===== Data shown

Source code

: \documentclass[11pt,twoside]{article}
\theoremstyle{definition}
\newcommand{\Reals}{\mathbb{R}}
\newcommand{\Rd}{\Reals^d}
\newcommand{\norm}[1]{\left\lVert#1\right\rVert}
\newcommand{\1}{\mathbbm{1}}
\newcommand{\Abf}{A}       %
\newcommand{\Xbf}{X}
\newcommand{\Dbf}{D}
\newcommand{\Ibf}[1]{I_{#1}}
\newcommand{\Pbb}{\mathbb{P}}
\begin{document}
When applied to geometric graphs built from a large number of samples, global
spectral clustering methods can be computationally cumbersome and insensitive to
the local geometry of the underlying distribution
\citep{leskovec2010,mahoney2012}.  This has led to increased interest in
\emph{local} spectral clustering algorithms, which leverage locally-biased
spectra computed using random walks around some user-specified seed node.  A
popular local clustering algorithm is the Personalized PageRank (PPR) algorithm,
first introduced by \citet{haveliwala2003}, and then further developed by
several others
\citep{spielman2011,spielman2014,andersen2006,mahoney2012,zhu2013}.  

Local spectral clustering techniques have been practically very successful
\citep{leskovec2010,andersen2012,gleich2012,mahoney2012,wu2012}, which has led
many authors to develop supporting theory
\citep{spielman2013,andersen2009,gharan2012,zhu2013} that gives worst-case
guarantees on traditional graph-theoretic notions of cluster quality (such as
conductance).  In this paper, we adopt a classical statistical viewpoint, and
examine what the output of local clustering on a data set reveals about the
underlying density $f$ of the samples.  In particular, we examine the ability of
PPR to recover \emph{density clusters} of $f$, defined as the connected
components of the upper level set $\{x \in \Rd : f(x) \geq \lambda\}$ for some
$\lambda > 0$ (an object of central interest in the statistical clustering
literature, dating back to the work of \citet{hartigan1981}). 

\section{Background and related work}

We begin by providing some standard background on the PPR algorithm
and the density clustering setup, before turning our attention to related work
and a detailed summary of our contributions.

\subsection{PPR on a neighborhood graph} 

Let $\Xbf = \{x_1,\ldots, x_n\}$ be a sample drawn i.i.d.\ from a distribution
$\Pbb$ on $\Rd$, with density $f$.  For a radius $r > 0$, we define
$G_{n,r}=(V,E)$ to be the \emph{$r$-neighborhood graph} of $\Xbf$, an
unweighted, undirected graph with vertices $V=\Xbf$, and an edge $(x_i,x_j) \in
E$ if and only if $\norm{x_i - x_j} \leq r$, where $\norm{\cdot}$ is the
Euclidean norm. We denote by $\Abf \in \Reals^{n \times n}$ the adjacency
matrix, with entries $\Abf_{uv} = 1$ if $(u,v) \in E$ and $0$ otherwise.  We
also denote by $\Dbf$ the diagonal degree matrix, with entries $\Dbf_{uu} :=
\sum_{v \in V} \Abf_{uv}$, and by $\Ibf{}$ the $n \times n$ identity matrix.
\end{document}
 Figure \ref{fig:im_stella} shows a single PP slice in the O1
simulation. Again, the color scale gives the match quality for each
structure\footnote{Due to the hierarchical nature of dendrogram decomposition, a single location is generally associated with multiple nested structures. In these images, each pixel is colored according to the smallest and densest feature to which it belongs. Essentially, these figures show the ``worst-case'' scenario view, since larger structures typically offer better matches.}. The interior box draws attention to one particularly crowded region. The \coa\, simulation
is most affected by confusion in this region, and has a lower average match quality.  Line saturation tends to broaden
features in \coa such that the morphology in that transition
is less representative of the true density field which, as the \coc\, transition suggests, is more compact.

==========

## [Task details]
Write out every entry again, keeping each line exactly the same.

## [Final answer]
Source code

: \documentclass[11pt,twoside]{article}
\theoremstyle{definition}
\newcommand{\Reals}{\mathbb{R}}
\newcommand{\Rd}{\Reals^d}
\newcommand{\norm}[1]{\left\lVert#1\right\rVert}
\newcommand{\1}{\mathbbm{1}}
\newcommand{\Abf}{A}       %
\newcommand{\Xbf}{X}
\newcommand{\Dbf}{D}
\newcommand{\Ibf}[1]{I_{#1}}
\newcommand{\Pbb}{\mathbb{P}}
\begin{document}
When applied to geometric graphs built from a large number of samples, global
spectral clustering methods can be computationally cumbersome and insensitive to
the local geometry of the underlying distribution
\citep{leskovec2010,mahoney2012}.  This has led to increased interest in
\emph{local} spectral clustering algorithms, which leverage locally-biased
spectra computed using random walks around some user-specified seed node.  A
popular local clustering algorithm is the Personalized PageRank (PPR) algorithm,
first introduced by \citet{haveliwala2003}, and then further developed by
several others
\citep{spielman2011,spielman2014,andersen2006,mahoney2012,zhu2013}.  

Local spectral clustering techniques have been practically very successful
\citep{leskovec2010,andersen2012,gleich2012,mahoney2012,wu2012}, which has led
many authors to develop supporting theory
\citep{spielman2013,andersen2009,gharan2012,zhu2013} that gives worst-case
guarantees on traditional graph-theoretic notions of cluster quality (such as
conductance).  In this paper, we adopt a classical statistical viewpoint, and
examine what the output of local clustering on a data set reveals about the
underlying density $f$ of the samples.  In particular, we examine the ability of
PPR to recover \emph{density clusters} of $f$, defined as the connected
components of the upper level set $\{x \in \Rd : f(x) \geq \lambda\}$ for some
$\lambda > 0$ (an object of central interest in the statistical clustering
literature, dating back to the work of \citet{hartigan1981}). 

\section{Background and related work}

We begin by providing some standard background on the PPR algorithm
and the density clustering setup, before turning our attention to related work
and a detailed summary of our contributions.

\subsection{PPR on a neighborhood graph} 

Let $\Xbf = \{x_1,\ldots, x_n\}$ be a sample drawn i.i.d.\ from a distribution
$\Pbb$ on $\Rd$, with density $f$.  For a radius $r > 0$, we define
$G_{n,r}=(V,E)$ to be the \emph{$r$-neighborhood graph} of $\Xbf$, an
unweighted, undirected graph with vertices $V=\Xbf$, and an edge $(x_i,x_j) \in
E$ if and only if $\norm{x_i - x_j} \leq r$, where $\norm{\cdot}$ is the
Euclidean norm. We denote by $\Abf \in \Reals^{n \times n}$ the adjacency
matrix, with entries $\Abf_{uv} = 1$ if $(u,v) \in E$ and $0$ otherwise.  We
also denote by $\Dbf$ the diagonal degree matrix, with entries $\Dbf_{uu} :=
\sum_{v \in V} \Abf_{uv}$, and by $\Ibf{}$ the $n \times n$ identity matrix.
\end{document}
 Figure \ref{fig:im_stella} shows a single PP slice in the O1
simulation. Again, the color scale gives the match quality for each
structure\footnote{Due to the hierarchical nature of dendrogram decomposition, a single location is generally associated with multiple nested structures. In these images, each pixel is colored according to the smallest and densest feature to which it belongs. Essentially, these figures show the ``worst-case'' scenario view, since larger structures typically offer better matches.}. The interior box draws attention to one particularly crowded region. The \coa\, simulation
is most affected by confusion in this region, and has a lower average match quality.  Line saturation tends to broaden
features in \coa such that the morphology in that transition
is less representative of the true density field which, as the \coc\, transition suggests, is more compact.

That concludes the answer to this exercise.